**EXERCISE:** Beneath this task are records; print exactly the stretch of them from the line with "reports in simulation" through the line with "to require analyzer", both ends included.

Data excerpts

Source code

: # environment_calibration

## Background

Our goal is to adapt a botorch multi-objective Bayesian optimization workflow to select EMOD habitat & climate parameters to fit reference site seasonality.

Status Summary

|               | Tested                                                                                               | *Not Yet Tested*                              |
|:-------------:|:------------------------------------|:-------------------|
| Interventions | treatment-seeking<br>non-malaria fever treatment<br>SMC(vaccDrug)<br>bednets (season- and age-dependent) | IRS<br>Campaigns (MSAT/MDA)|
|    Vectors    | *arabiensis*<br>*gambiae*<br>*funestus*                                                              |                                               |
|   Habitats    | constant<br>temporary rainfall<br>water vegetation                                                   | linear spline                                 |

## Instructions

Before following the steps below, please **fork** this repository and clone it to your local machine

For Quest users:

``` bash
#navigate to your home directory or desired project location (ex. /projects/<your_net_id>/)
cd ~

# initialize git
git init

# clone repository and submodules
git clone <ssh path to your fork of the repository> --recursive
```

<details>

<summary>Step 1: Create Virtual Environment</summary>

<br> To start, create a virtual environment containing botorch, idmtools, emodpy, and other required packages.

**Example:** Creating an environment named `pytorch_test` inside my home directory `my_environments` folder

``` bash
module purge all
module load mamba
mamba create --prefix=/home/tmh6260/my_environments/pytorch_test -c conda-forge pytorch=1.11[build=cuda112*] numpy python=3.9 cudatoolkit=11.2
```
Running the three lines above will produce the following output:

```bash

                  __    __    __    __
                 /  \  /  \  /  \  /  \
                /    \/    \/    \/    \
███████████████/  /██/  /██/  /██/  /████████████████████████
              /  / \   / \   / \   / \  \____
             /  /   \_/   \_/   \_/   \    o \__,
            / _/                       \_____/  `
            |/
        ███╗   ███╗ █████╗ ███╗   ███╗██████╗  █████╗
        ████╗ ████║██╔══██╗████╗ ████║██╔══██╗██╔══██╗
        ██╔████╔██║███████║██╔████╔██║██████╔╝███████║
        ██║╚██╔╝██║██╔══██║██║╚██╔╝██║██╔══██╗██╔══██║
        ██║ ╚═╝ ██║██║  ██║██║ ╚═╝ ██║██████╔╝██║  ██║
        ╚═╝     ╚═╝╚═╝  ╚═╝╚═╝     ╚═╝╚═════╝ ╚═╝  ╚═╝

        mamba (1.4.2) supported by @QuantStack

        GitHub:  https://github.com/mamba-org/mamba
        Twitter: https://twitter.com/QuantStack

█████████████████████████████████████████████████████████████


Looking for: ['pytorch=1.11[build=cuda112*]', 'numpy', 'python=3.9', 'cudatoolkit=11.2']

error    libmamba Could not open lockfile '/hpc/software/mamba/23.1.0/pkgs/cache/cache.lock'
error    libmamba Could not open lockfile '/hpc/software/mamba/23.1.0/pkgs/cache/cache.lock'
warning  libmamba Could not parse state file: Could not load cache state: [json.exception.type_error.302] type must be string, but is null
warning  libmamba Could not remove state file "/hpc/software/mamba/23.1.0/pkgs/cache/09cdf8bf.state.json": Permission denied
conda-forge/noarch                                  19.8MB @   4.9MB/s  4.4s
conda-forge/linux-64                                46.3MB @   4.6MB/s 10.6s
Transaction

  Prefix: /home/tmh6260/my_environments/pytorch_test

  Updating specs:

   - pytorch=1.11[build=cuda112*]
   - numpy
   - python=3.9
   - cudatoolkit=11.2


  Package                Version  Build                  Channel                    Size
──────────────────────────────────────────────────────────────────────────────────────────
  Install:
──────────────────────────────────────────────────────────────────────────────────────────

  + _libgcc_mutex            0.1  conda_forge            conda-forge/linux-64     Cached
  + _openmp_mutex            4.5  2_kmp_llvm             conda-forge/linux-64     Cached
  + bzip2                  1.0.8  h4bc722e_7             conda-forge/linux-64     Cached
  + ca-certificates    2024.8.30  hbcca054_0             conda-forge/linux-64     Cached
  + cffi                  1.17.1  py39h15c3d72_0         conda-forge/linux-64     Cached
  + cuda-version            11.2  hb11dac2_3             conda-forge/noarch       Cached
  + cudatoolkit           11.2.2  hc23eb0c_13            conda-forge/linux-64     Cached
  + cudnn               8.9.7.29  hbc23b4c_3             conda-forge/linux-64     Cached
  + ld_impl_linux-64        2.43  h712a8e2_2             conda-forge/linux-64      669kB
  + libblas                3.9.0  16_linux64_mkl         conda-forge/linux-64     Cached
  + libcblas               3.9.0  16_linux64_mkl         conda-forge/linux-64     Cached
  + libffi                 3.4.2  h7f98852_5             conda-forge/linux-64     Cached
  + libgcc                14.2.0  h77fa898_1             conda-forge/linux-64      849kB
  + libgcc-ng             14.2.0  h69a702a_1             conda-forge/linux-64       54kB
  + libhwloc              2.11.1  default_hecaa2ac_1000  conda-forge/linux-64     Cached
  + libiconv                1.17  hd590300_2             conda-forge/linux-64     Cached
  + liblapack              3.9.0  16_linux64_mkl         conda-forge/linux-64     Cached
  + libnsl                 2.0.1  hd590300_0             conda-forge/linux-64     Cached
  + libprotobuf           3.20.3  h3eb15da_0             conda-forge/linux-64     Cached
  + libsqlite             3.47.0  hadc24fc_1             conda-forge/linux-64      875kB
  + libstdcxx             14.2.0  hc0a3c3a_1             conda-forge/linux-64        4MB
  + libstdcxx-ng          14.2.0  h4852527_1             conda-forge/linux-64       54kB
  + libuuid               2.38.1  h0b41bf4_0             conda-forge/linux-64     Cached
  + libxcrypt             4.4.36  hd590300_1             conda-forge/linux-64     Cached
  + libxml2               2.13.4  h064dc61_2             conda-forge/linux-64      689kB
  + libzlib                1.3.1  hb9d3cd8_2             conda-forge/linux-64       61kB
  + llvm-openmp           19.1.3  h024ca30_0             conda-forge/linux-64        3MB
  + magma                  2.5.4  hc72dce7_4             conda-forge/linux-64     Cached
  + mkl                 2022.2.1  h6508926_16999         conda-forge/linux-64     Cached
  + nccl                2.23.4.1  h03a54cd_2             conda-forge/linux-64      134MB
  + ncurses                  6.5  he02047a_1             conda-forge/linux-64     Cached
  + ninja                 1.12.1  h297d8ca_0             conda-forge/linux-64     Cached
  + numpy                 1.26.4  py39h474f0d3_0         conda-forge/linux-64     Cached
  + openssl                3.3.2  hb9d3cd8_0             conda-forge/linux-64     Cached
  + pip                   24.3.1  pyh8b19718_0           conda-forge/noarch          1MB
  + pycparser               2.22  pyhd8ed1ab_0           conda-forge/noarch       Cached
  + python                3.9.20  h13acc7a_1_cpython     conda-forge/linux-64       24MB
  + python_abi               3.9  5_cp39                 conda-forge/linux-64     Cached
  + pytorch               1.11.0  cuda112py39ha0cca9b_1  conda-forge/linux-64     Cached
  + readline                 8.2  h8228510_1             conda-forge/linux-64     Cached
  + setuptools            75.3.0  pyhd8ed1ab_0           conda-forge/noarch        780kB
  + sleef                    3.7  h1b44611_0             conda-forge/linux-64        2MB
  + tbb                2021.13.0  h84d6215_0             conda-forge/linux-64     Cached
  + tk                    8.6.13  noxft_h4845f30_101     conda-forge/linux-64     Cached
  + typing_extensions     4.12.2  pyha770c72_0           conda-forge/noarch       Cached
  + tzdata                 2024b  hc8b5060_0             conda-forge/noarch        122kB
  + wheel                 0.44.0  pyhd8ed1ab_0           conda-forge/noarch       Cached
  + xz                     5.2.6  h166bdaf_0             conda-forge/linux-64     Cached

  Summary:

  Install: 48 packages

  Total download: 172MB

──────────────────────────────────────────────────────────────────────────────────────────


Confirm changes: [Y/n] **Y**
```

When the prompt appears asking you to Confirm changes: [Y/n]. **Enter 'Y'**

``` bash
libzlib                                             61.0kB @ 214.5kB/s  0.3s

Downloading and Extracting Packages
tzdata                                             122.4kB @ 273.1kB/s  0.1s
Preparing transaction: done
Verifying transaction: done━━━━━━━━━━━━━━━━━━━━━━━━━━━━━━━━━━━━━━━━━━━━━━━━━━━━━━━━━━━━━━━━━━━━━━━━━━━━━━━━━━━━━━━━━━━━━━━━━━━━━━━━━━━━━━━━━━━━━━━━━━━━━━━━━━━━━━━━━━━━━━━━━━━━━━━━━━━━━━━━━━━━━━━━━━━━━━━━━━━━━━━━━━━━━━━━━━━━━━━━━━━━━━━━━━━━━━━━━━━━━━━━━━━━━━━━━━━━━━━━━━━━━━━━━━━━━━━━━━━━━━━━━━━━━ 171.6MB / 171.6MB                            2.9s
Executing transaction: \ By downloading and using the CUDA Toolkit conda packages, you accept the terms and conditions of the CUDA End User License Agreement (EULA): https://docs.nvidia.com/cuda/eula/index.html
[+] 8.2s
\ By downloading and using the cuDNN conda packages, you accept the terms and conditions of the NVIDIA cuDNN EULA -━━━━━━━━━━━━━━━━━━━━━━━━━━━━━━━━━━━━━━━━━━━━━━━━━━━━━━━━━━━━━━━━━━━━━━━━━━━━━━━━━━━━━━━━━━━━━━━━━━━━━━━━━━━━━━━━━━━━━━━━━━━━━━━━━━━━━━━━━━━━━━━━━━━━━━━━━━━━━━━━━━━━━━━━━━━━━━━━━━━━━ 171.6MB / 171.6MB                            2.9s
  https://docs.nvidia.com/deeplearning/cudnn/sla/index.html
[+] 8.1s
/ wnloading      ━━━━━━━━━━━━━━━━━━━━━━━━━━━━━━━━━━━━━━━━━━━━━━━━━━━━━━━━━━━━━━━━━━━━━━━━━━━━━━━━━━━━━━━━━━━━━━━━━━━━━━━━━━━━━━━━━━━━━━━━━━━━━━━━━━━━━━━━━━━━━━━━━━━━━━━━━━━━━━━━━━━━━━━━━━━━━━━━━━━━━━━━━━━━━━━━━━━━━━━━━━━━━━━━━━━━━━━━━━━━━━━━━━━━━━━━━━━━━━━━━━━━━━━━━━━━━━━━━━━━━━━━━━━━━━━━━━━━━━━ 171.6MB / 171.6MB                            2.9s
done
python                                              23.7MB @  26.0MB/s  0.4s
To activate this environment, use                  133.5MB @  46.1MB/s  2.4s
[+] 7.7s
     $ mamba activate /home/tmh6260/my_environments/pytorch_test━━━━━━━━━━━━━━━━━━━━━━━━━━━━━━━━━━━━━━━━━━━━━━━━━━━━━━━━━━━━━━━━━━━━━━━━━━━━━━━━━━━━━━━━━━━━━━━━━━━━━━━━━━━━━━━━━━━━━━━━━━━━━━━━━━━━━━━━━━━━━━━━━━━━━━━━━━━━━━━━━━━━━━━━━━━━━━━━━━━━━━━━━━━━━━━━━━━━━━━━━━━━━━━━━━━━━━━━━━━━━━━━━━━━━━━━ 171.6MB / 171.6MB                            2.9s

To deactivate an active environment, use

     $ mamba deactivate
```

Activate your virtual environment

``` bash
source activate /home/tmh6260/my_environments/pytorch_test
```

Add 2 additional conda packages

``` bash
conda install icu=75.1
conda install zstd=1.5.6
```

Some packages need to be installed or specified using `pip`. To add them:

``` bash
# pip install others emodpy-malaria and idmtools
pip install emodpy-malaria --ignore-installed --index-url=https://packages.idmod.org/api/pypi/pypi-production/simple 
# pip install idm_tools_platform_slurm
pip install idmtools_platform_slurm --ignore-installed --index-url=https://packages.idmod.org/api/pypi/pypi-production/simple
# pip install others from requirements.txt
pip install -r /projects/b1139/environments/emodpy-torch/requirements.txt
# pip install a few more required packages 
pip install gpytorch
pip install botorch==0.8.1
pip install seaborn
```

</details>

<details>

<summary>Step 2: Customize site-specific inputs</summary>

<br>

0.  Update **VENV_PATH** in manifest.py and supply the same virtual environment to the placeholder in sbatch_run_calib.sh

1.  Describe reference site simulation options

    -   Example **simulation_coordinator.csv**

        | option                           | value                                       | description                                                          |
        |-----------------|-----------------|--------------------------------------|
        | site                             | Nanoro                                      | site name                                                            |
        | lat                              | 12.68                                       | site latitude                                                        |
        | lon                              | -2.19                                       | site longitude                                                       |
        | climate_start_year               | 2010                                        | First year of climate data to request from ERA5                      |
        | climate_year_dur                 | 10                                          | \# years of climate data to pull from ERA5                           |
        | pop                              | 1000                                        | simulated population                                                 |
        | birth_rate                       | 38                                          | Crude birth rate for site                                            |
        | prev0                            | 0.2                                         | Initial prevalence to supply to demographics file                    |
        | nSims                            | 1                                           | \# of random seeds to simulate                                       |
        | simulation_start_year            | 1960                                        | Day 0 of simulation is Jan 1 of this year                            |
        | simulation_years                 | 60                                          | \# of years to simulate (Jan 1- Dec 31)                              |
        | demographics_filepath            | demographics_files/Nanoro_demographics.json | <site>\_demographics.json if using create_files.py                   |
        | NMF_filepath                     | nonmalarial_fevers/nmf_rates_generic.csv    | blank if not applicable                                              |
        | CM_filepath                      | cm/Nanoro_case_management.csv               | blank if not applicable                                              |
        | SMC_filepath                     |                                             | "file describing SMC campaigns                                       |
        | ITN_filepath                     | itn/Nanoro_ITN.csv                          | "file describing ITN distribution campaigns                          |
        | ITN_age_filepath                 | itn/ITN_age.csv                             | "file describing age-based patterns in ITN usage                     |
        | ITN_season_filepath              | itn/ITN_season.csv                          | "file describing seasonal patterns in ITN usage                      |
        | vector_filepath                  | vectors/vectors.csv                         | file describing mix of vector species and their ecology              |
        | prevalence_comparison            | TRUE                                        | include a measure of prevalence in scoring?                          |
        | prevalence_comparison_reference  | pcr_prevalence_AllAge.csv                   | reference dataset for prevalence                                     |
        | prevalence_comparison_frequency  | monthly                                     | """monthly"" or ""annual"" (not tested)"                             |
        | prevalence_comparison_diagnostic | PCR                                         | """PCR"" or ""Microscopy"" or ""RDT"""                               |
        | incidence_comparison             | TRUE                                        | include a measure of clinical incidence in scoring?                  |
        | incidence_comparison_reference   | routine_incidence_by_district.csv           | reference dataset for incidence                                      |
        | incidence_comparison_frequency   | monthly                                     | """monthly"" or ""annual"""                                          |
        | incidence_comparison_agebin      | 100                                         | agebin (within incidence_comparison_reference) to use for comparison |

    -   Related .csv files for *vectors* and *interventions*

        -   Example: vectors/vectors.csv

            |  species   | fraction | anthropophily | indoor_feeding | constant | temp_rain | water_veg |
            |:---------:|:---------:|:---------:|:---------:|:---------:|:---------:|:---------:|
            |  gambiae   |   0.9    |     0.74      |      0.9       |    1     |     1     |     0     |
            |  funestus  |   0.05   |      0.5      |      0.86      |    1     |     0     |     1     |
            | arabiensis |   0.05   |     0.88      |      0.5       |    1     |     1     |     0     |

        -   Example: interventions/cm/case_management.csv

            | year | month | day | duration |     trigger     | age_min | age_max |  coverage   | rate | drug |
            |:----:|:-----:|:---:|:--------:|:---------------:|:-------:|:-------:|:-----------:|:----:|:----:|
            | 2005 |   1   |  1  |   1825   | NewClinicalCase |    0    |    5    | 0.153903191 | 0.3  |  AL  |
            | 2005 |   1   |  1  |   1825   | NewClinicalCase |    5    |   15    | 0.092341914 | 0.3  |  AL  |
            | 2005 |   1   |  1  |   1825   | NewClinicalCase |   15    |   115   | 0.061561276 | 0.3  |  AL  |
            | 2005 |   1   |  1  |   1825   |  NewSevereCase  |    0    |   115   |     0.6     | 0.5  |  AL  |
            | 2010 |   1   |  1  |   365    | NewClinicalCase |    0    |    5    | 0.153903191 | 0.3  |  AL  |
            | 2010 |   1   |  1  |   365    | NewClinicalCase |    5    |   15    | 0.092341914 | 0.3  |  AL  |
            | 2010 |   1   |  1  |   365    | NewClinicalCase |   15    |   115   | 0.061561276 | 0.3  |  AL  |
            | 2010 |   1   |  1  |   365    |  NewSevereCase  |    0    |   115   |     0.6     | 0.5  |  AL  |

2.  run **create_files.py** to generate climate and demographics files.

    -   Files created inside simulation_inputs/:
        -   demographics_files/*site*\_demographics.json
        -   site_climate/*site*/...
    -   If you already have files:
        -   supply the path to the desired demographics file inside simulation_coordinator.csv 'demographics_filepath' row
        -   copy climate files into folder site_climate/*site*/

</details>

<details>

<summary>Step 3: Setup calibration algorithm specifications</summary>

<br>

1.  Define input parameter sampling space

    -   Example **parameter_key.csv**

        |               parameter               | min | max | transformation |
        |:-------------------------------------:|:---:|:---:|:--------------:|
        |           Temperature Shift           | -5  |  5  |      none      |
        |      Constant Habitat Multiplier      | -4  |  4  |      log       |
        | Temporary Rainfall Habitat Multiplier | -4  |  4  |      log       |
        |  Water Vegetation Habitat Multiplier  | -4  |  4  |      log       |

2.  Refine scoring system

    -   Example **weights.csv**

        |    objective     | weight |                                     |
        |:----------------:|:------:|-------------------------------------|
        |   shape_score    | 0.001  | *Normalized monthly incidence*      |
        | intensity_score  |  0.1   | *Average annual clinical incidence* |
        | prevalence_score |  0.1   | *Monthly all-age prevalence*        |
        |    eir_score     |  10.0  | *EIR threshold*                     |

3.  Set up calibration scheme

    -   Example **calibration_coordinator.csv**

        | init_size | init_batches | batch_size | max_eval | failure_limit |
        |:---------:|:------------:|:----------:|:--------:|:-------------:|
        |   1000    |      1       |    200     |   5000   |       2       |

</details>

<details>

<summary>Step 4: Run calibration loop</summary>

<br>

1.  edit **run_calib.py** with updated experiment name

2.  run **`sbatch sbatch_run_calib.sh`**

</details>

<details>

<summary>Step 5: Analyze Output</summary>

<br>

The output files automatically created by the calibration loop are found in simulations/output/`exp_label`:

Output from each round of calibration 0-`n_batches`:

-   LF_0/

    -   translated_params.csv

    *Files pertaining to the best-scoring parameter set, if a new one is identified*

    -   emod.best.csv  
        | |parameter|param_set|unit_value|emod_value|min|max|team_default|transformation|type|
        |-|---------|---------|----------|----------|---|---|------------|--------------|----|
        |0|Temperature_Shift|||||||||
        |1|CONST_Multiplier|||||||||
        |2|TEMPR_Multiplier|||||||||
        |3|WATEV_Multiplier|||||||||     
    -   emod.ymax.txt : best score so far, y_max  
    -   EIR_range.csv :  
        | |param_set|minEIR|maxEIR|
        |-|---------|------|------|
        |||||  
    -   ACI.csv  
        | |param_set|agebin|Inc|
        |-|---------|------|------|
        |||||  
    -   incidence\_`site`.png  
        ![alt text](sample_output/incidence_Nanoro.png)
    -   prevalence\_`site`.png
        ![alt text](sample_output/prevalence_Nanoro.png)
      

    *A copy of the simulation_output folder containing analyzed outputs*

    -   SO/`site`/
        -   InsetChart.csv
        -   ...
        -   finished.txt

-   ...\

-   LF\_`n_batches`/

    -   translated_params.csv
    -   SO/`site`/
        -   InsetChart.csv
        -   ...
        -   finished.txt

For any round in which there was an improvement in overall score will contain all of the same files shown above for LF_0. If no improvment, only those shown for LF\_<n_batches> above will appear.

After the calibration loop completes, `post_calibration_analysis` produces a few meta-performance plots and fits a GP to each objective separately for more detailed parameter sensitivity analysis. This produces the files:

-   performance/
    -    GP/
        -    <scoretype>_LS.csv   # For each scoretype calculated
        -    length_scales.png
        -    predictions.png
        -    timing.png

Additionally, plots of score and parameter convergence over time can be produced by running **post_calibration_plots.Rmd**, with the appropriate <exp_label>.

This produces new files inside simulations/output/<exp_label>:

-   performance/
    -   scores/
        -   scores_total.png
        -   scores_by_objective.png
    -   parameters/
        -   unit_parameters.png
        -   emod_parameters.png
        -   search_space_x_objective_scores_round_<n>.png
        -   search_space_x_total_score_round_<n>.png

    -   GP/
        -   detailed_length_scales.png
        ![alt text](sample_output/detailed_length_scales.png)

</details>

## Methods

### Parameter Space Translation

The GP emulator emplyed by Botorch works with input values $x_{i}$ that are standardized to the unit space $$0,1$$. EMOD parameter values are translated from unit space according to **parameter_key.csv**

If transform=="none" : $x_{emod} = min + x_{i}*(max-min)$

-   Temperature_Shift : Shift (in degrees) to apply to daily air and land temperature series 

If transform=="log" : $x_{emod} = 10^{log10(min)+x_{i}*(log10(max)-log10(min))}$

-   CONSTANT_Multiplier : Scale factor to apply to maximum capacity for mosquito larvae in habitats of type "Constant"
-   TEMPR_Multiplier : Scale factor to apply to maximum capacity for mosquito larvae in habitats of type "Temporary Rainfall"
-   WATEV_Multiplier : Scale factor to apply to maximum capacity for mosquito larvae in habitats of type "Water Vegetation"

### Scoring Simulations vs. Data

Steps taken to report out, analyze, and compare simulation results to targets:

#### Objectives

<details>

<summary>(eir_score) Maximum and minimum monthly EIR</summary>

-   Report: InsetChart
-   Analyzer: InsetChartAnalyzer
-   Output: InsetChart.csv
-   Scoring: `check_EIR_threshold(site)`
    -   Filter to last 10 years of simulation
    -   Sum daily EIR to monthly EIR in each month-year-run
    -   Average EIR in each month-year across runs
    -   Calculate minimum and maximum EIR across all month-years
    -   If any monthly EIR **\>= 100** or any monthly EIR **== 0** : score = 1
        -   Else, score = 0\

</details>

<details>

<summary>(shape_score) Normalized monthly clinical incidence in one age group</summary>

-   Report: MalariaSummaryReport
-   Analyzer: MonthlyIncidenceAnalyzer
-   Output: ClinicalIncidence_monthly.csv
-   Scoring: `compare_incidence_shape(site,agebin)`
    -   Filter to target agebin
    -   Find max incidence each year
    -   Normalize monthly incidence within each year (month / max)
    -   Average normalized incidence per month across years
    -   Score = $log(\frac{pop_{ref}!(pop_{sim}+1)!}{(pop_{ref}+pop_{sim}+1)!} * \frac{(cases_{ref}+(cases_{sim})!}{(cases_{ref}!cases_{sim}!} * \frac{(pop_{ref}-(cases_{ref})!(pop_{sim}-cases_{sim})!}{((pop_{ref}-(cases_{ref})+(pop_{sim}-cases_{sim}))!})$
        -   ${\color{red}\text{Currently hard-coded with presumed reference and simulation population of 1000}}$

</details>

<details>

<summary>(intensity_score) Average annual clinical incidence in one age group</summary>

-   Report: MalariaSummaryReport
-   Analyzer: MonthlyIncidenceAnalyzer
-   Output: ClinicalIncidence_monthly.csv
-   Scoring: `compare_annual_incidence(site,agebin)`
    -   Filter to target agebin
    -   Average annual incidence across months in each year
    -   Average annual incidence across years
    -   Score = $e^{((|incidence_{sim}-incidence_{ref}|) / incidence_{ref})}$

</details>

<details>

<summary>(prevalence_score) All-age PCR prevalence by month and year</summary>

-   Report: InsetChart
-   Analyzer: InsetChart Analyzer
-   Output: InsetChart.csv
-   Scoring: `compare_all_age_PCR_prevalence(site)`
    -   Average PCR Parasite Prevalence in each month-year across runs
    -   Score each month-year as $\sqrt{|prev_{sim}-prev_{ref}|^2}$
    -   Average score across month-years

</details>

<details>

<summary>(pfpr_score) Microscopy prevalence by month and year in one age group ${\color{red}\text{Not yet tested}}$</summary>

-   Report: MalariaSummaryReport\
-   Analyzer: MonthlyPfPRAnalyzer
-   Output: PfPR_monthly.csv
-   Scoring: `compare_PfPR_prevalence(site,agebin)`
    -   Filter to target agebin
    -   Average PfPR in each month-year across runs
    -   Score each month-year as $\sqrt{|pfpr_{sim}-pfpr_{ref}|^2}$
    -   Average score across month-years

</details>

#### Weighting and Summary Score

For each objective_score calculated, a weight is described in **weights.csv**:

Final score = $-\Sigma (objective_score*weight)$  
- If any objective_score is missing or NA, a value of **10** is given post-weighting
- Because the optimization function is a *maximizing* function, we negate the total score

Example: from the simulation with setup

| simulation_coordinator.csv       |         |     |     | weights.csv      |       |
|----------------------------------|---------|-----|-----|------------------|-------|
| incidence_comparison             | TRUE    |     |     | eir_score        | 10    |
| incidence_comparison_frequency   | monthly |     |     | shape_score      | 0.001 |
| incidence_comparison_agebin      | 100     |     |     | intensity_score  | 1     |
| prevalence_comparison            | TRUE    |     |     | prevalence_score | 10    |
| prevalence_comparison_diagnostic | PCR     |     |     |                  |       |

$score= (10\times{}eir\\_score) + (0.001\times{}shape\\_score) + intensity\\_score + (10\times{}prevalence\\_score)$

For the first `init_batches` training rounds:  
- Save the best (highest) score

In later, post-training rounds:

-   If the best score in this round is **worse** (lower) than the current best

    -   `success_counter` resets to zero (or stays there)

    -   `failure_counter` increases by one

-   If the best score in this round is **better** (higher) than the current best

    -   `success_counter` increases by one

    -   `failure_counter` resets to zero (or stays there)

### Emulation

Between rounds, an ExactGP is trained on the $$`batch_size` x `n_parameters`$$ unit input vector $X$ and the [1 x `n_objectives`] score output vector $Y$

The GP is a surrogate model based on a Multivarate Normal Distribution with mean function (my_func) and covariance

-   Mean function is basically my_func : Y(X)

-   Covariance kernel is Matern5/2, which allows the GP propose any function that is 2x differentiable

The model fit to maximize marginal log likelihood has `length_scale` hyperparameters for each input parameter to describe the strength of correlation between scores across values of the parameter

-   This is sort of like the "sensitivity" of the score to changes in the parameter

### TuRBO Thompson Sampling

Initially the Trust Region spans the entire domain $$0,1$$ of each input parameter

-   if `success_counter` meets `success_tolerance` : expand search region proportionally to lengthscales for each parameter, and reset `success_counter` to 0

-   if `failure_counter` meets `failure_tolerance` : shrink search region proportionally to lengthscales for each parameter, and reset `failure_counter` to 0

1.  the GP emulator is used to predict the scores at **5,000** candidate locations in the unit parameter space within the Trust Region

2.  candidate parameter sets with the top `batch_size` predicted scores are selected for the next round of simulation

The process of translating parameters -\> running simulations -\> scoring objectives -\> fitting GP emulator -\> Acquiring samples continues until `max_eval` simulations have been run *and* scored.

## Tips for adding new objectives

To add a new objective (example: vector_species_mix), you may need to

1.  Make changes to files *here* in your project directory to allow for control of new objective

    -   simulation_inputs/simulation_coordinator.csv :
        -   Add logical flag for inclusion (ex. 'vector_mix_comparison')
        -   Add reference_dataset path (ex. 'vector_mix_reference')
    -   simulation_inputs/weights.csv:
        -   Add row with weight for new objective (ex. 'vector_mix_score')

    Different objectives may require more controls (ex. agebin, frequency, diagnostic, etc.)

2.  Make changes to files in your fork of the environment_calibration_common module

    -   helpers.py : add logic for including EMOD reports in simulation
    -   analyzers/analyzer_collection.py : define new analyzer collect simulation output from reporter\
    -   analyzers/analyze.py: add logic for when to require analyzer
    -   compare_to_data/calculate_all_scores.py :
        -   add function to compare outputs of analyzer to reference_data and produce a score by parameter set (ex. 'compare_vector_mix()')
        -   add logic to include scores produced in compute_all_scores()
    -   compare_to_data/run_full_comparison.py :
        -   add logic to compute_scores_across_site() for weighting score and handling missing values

**RESPONSE BOX:**
    -   helpers.py : add logic for including EMOD reports in simulation
    -   analyzers/analyzer_collection.py : define new analyzer collect simulation output from reporter\
    -   analyzers/analyze.py: add logic for when to require analyzer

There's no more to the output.